**ACTIVITY:** For the entries below, repeat exactly each line starting with the one that contains "a state vector." and going on through the one that contains "## Gameplay Flow", and no others.

BEGIN DATASET CONTENT

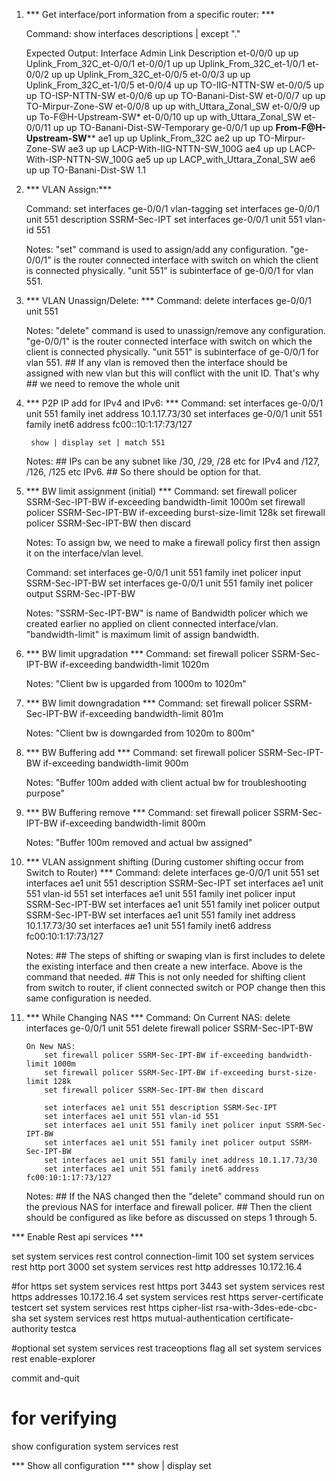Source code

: 1.  *** Get  interface/port information from a specific router: ***

    Command:
        show interfaces descriptions | except "\."

    Expected Output:
        Interface       Admin Link Description
        et-0/0/0        up    up   Uplink_From_32C_et-0/0/1
        et-0/0/1        up    up   Uplink_From_32C_et-1/0/1
        et-0/0/2        up    up   Uplink_From_32C_et-0/0/5
        et-0/0/3        up    up   Uplink_From_32C_et-1/0/5
        et-0/0/4        up    up   TO-IIG-NTTN-SW
        et-0/0/5        up    up   TO-ISP-NTTN-SW
        et-0/0/6        up    up   TO-Banani-Dist-SW
        et-0/0/7        up    up   TO-Mirpur-Zone-SW
        et-0/0/8        up    up   with_Uttara_Zonal_SW
        et-0/0/9        up    up   To-F@H-Upstream-SW*
        et-0/0/10       up    up   with_Uttara_Zonal_SW
        et-0/0/11       up    up   TO-Banani-Dist-SW-Temporary
        ge-0/0/1        up    up   **From-F@H-Upstream-SW****
        ae1             up    up   Uplink_From_32C
        ae2             up    up   TO-Mirpur-Zone-SW
        ae3             up    up   LACP-With-IIG-NTTN-SW_100G
        ae4             up    up   LACP-With-ISP-NTTN-SW_100G
        ae5             up    up   LACP_with_Uttara_Zonal_SW
        ae6             up    up   TO-Banani-Dist-SW
1.1 
2. *** VLAN Assign:***

    Command:
        set interfaces ge-0/0/1 vlan-tagging
        set interfaces ge-0/0/1 unit 551 description SSRM-Sec-IPT
        set interfaces ge-0/0/1 unit 551 vlan-id 551

    Notes:
        "set" command is used to assign/add any configuration.
        "ge-0/0/1" is the router connected interface with switch on which the client is connected physically.
        "unit 551" is subinterface of ge-0/0/1 for vlan 551.

3. *** VLAN Unassign/Delete: ***
    Command:
        delete interfaces ge-0/0/1 unit 551

    Notes:
        "delete" command is used to unassign/remove any configuration.
        "ge-0/0/1" is the router connected interface with switch on which the client is connected physically.
        "unit 551" is subinterface of ge-0/0/1 for vlan 551.
        ## If any vlan is removed then the interface should be assigned with new vlan but this will conflict with the unit ID. That's why 
        ## we need to remove the whole unit

4. *** P2P IP add for  IPv4 and IPv6: ***
    Command:
        set interfaces ge-0/0/1 unit 551 family inet address 10.1.17.73/30
        set interfaces ge-0/0/1 unit 551 family inet6 address fc00::10:1:17:73/127

        show | display set | match 551 
    Notes:
        ## IPs can be any subnet like /30, /29, /28 etc for IPv4 and /127, /126, /125 etc IPv6.
        ## So there should be option for that.

5. *** BW limit assignment (initial) ***
    Command:
        set firewall policer SSRM-Sec-IPT-BW if-exceeding bandwidth-limit 1000m
        set firewall policer SSRM-Sec-IPT-BW if-exceeding burst-size-limit 128k
        set firewall policer SSRM-Sec-IPT-BW then discard

    Notes:
        To assign bw, we need to make a firewall policy first then assign it on the interface/vlan level.

    Command:
        set interfaces ge-0/0/1 unit 551 family inet policer input SSRM-Sec-IPT-BW
        set interfaces ge-0/0/1 unit 551 family inet policer output SSRM-Sec-IPT-BW
    
    Notes:
        "SSRM-Sec-IPT-BW" is name of Bandwidth policer which we created earlier no applied on client connected interface/vlan.
        "bandwidth-limit" is maximum limit of assign bandwidth.

6. *** BW limit upgradation ***
    Command:
        set firewall policer SSRM-Sec-IPT-BW if-exceeding bandwidth-limit 1020m

    Notes:
        "Client bw is upgarded from 1000m to 1020m" 

7. *** BW limit downgradation ***
    Command:
        set firewall policer SSRM-Sec-IPT-BW if-exceeding bandwidth-limit 801m
    
    Notes:
        "Client bw is downgarded from 1020m to 800m" 

8. *** BW Buffering add ***
    Command:
        set firewall policer SSRM-Sec-IPT-BW if-exceeding bandwidth-limit 900m
    
    Notes:
        "Buffer 100m added with client actual bw for troubleshooting purpose" 

9. *** BW Buffering remove ***
    Command:
        set firewall policer SSRM-Sec-IPT-BW if-exceeding bandwidth-limit 800m
    
    Notes:
        "Buffer 100m removed and actual bw assigned" 

10. *** VLAN assignment shifting (During customer shifting occur from Switch to Router) ***
    Command:
        delete interfaces ge-0/0/1 unit 551
        set interfaces ae1 unit 551 description SSRM-Sec-IPT
        set interfaces ae1 unit 551 vlan-id 551
        set interfaces ae1 unit 551 family inet policer input SSRM-Sec-IPT-BW
        set interfaces ae1 unit 551 family inet policer output SSRM-Sec-IPT-BW
        set interfaces ae1 unit 551 family inet address 10.1.17.73/30
        set interfaces ae1 unit 551 family inet6 address fc00:10:1:17:73/127

    Notes:
        ## The steps of shifting or swaping vlan is first includes to delete the existing interface and then create
        a new interface. Above is the command that needed.
        ## This is not only needed for shifting client from switch to router, if client connected switch or POP change then this
        same configuration is needed.

11. *** While Changing NAS ***
    Command:
        On Current NAS:
            delete interfaces ge-0/0/1 unit 551
            delete firewall policer SSRM-Sec-IPT-BW

        On New NAS:
            set firewall policer SSRM-Sec-IPT-BW if-exceeding bandwidth-limit 1000m
            set firewall policer SSRM-Sec-IPT-BW if-exceeding burst-size-limit 128k
            set firewall policer SSRM-Sec-IPT-BW then discard

            set interfaces ae1 unit 551 description SSRM-Sec-IPT
            set interfaces ae1 unit 551 vlan-id 551
            set interfaces ae1 unit 551 family inet policer input SSRM-Sec-IPT-BW
            set interfaces ae1 unit 551 family inet policer output SSRM-Sec-IPT-BW
            set interfaces ae1 unit 551 family inet address 10.1.17.73/30
            set interfaces ae1 unit 551 family inet6 address fc00:10:1:17:73/127
    
    Notes:
        ## If the NAS changed then the "delete" command should run on the previous NAS for interface and firewall policer.
        ## Then the client should be configured as like before as discussed on steps 1 through 5.


*** Enable Rest api services ***

set system services rest control connection-limit 100
set system services rest http port 3000
set system services rest http addresses 10.172.16.4

#for https
set system services rest https port 3443
set system services rest https addresses 10.172.16.4
set system services rest https server-certificate testcert
set system services rest https cipher-list rsa-with-3des-ede-cbc-sha
set system services rest https mutual-authentication certificate-authority testca


#optional
set system services rest traceoptions flag all
set system services rest enable-explorer

commit and-quit

# for verifying

show configuration system services rest

*** Show all configuration ***
show | display set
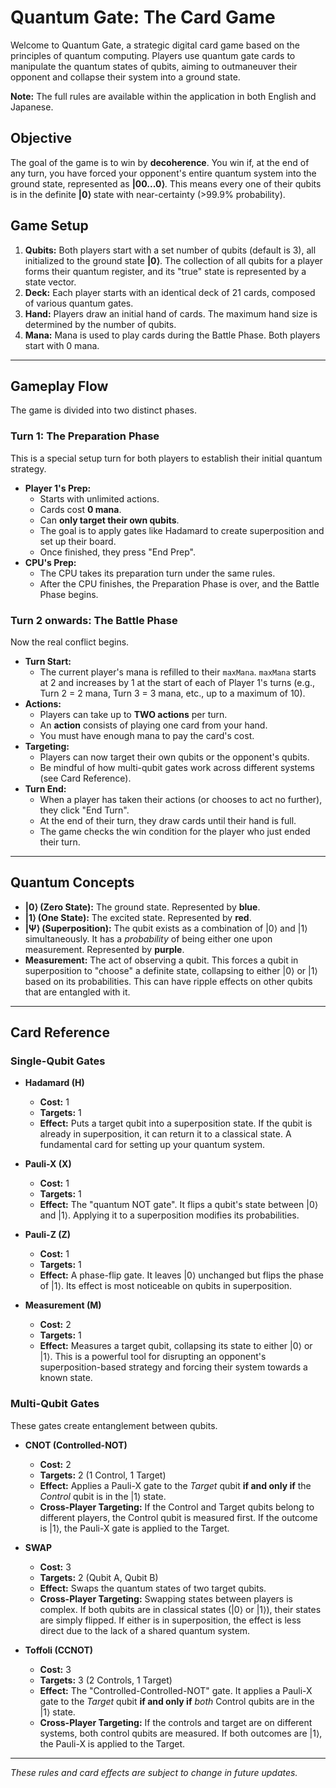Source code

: # Quantum Gate: The Card Game

Welcome to Quantum Gate, a strategic digital card game based on the principles of quantum computing. Players use quantum gate cards to manipulate the quantum states of qubits, aiming to outmaneuver their opponent and collapse their system into a ground state.

**Note:** The full rules are available within the application in both English and Japanese.

## Objective

The goal of the game is to win by **decoherence**. You win if, at the end of any turn, you have forced your opponent's entire quantum system into the ground state, represented as **|00...0⟩**. This means every one of their qubits is in the definite **|0⟩** state with near-certainty (>99.9% probability).

## Game Setup

1.  **Qubits:** Both players start with a set number of qubits (default is 3), all initialized to the ground state **|0⟩**. The collection of all qubits for a player forms their quantum register, and its "true" state is represented by a state vector.
2.  **Deck:** Each player starts with an identical deck of 21 cards, composed of various quantum gates.
3.  **Hand:** Players draw an initial hand of cards. The maximum hand size is determined by the number of qubits.
4.  **Mana:** Mana is used to play cards during the Battle Phase. Both players start with 0 mana.

---

## Gameplay Flow

The game is divided into two distinct phases.

### Turn 1: The Preparation Phase

This is a special setup turn for both players to establish their initial quantum strategy.

-   **Player 1's Prep:**
    -   Starts with unlimited actions.
    -   Cards cost **0 mana**.
    -   Can **only target their own qubits**.
    -   The goal is to apply gates like Hadamard to create superposition and set up their board.
    -   Once finished, they press "End Prep".
-   **CPU's Prep:**
    -   The CPU takes its preparation turn under the same rules.
    -   After the CPU finishes, the Preparation Phase is over, and the Battle Phase begins.

### Turn 2 onwards: The Battle Phase

Now the real conflict begins.

-   **Turn Start:**
    -   The current player's mana is refilled to their `maxMana`. `maxMana` starts at 2 and increases by 1 at the start of each of Player 1's turns (e.g., Turn 2 = 2 mana, Turn 3 = 3 mana, etc., up to a maximum of 10).
-   **Actions:**
    -   Players can take up to **TWO actions** per turn.
    -   An **action** consists of playing one card from your hand.
    -   You must have enough mana to pay the card's cost.
-   **Targeting:**
    -   Players can now target their own qubits or the opponent's qubits.
    -   Be mindful of how multi-qubit gates work across different systems (see Card Reference).
-   **Turn End:**
    -   When a player has taken their actions (or chooses to act no further), they click "End Turn".
    -   At the end of their turn, they draw cards until their hand is full.
    -   The game checks the win condition for the player who just ended their turn.

---

## Quantum Concepts

-   **|0⟩ (Zero State):** The ground state. Represented by **blue**.
-   **|1⟩ (One State):** The excited state. Represented by **red**.
-   **|Ψ⟩ (Superposition):** The qubit exists as a combination of |0⟩ and |1⟩ simultaneously. It has a *probability* of being either one upon measurement. Represented by **purple**.
-   **Measurement:** The act of observing a qubit. This forces a qubit in superposition to "choose" a definite state, collapsing to either |0⟩ or |1⟩ based on its probabilities. This can have ripple effects on other qubits that are entangled with it.

---

## Card Reference

### Single-Qubit Gates

-   **Hadamard (H)**
    -   **Cost:** 1
    -   **Targets:** 1
    -   **Effect:** Puts a target qubit into a superposition state. If the qubit is already in superposition, it can return it to a classical state. A fundamental card for setting up your quantum system.

-   **Pauli-X (X)**
    -   **Cost:** 1
    -   **Targets:** 1
    -   **Effect:** The "quantum NOT gate". It flips a qubit's state between |0⟩ and |1⟩. Applying it to a superposition modifies its probabilities.

-   **Pauli-Z (Z)**
    -   **Cost:** 1
    -   **Targets:** 1
    -   **Effect:** A phase-flip gate. It leaves |0⟩ unchanged but flips the phase of |1⟩. Its effect is most noticeable on qubits in superposition.

-   **Measurement (M)**
    -   **Cost:** 2
    -   **Targets:** 1
    -   **Effect:** Measures a target qubit, collapsing its state to either |0⟩ or |1⟩. This is a powerful tool for disrupting an opponent's superposition-based strategy and forcing their system towards a known state.

### Multi-Qubit Gates

These gates create entanglement between qubits.

-   **CNOT (Controlled-NOT)**
    -   **Cost:** 2
    -   **Targets:** 2 (1 Control, 1 Target)
    -   **Effect:** Applies a Pauli-X gate to the *Target* qubit **if and only if** the *Control* qubit is in the |1⟩ state.
    -   **Cross-Player Targeting:** If the Control and Target qubits belong to different players, the Control qubit is measured first. If the outcome is |1⟩, the Pauli-X gate is applied to the Target.

-   **SWAP**
    -   **Cost:** 3
    -   **Targets:** 2 (Qubit A, Qubit B)
    -   **Effect:** Swaps the quantum states of two target qubits.
    -   **Cross-Player Targeting:** Swapping states between players is complex. If both qubits are in classical states (|0⟩ or |1⟩), their states are simply flipped. If either is in superposition, the effect is less direct due to the lack of a shared quantum system.

-   **Toffoli (CCNOT)**
    -   **Cost:** 3
    -   **Targets:** 3 (2 Controls, 1 Target)
    -   **Effect:** The "Controlled-Controlled-NOT" gate. It applies a Pauli-X gate to the *Target* qubit **if and only if** *both* Control qubits are in the |1⟩ state.
    -   **Cross-Player Targeting:** If the controls and target are on different systems, both control qubits are measured. If both outcomes are |1⟩, the Pauli-X is applied to the Target.

---
*These rules and card effects are subject to change in future updates.*
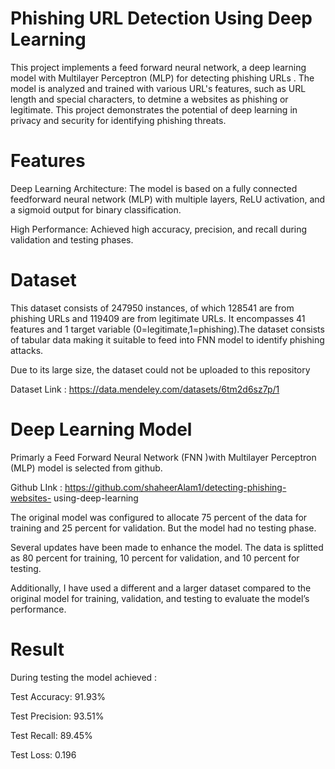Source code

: # Phishing URL Detection Using Deep Learning
This project implements a feed forward neural network, a deep learning model with Multilayer Perceptron (MLP) for detecting  phishing URLs . The model is analyzed and trained with various URL's features, such as URL length and special characters, to detmine a  websites as phishing or legitimate. This project demonstrates the potential of deep learning in privacy and security for identifying phishing threats.
# Features
Deep Learning Architecture: The model is based on a fully connected feedforward neural network (MLP) with multiple layers, ReLU activation, and a sigmoid output for binary classification.

High Performance: Achieved high accuracy, precision, and recall during validation and testing phases.

# Dataset
This dataset consists of 247950 instances, of which 128541 are from phishing URLs and 119409 are from legitimate URLs.   It encompasses 41 features and 1 target variable (0=legitimate,1=phishing).The  dataset consists  of tabular data making it suitable to feed into FNN model  to identify phishing attacks. 

Due to its large size, the dataset could not be uploaded to this repository

Dataset Link : https://data.mendeley.com/datasets/6tm2d6sz7p/1

# Deep Learning Model

 Primarly a Feed Forward Neural Network (FNN )with Multilayer Perceptron (MLP) model is
 selected from github.

 Github LInk : https://github.com/shaheerAlam1/detecting-phishing-websites- using-deep-learning

 The original model was configured to allocate 75 percent
 of the data for training and 25 percent for validation. But the
 model had no testing phase.
 
 Several updates have been made to enhance the model.
 The data is splitted as 80 percent for training, 10 percent for
 validation, and 10 percent for testing.
 
 Additionally, I have used a different and a larger dataset
 compared to the original model for training, validation, and
 testing to evaluate the model’s performance.

 # Result
 
During testing the model achieved :

Test Accuracy: 91.93%

Test Precision: 93.51%

Test Recall: 89.45%

Test Loss: 0.196



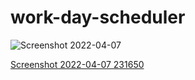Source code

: # work-day-scheduler


![Screenshot 2022-04-07](https://user-images.githubusercontent.com/101435334/162380641-16bc55cd-1b07-4143-9a33-ee274bba9973.jpg)

[Screenshot 2022-04-07 231650](https://user-images.githubusercontent.com/101435334/162378484-7472d231-10f9-4648-8d84-89e5c4709789.jpg)
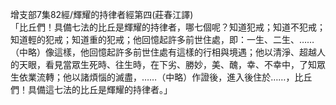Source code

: 增支部7集82經/輝耀的持律者經第四(莊春江譯)  
「比丘們！具備七法的比丘是輝耀的持律者，哪七個呢？知道犯戒；知道不犯戒；知道輕的犯戒；知道重的犯戒；他回憶起許多前世住處，即：一生、二生、……（中略）像這樣，他回憶起許多前世住處有這樣的行相與境遇；他以清淨、超越人的天眼，看見當眾生死時、往生時，在下劣、勝妙，美、醜，幸、不幸中，了知眾生依業流轉；他以諸煩惱的滅盡，……（中略）作證後，進入後住於……，比丘們！具備這七法的比丘是輝耀的持律者。」  
  
  
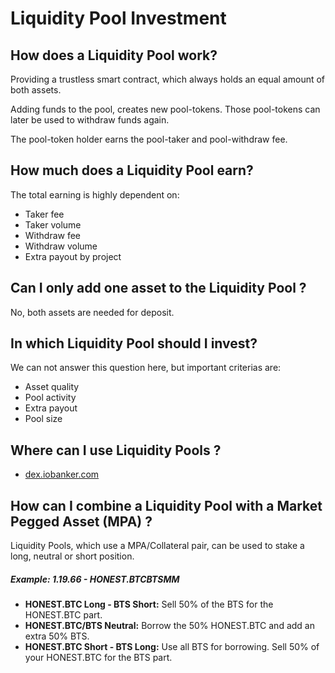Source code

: # Liquidity Pool Investment

## How does a Liquidity Pool work?

Providing a trustless smart contract, which always holds an equal amount of both assets. 

Adding funds to the pool, creates new pool-tokens. Those pool-tokens can later be used to withdraw funds again. 

The pool-token holder earns the pool-taker and pool-withdraw fee.

## How much does a Liquidity Pool earn?

The total earning is highly dependent on:
- Taker fee 
- Taker volume
- Withdraw fee
- Withdraw volume
- Extra payout by project

## Can I only add one asset to the Liquidity Pool ?

No, both assets are needed for deposit. 

## In which Liquidity Pool should I invest?

We can not answer this question here, but important criterias are:
- Asset quality
- Pool activity
- Extra payout
- Pool size

## Where can I use Liquidity Pools ?
- [dex.iobanker.com](https://dex.iobanker.com/poolmart/liquidity-pools)

##  How can I combine a Liquidity Pool with a Market Pegged Asset (MPA) ?

Liquidity Pools, which use a MPA/Collateral pair, can be used to stake a long, neutral or short position.

##### Example: 1.19.66 - HONEST.BTCBTSMM
- **HONEST.BTC Long - BTS Short:** Sell 50% of the BTS for the HONEST.BTC part.
- **HONEST.BTC\/BTS Neutral:** Borrow the 50% HONEST.BTC and add an extra 50% BTS.
- **HONEST.BTC Short - BTS Long:** Use all BTS for borrowing. Sell 50% of your HONEST.BTC for the BTS part.
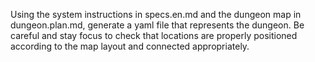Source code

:Using the system instructions in specs.en.md and the dungeon map in dungeon.plan.md, generate a yaml file that represents the dungeon. Be careful and stay focus to check that locations are properly positioned according to the map layout and connected appropriately.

END DATASET CONTENT

**COMPLETED TASK:**
1.  **Qubits:** Both players start with a set number of qubits (default is 3), all initialized to the ground state **|0⟩**. The collection of all qubits for a player forms their quantum register, and its "true" state is represented by a state vector.
2.  **Deck:** Each player starts with an identical deck of 21 cards, composed of various quantum gates.
3.  **Hand:** Players draw an initial hand of cards. The maximum hand size is determined by the number of qubits.
4.  **Mana:** Mana is used to play cards during the Battle Phase. Both players start with 0 mana.

---

## Gameplay Flow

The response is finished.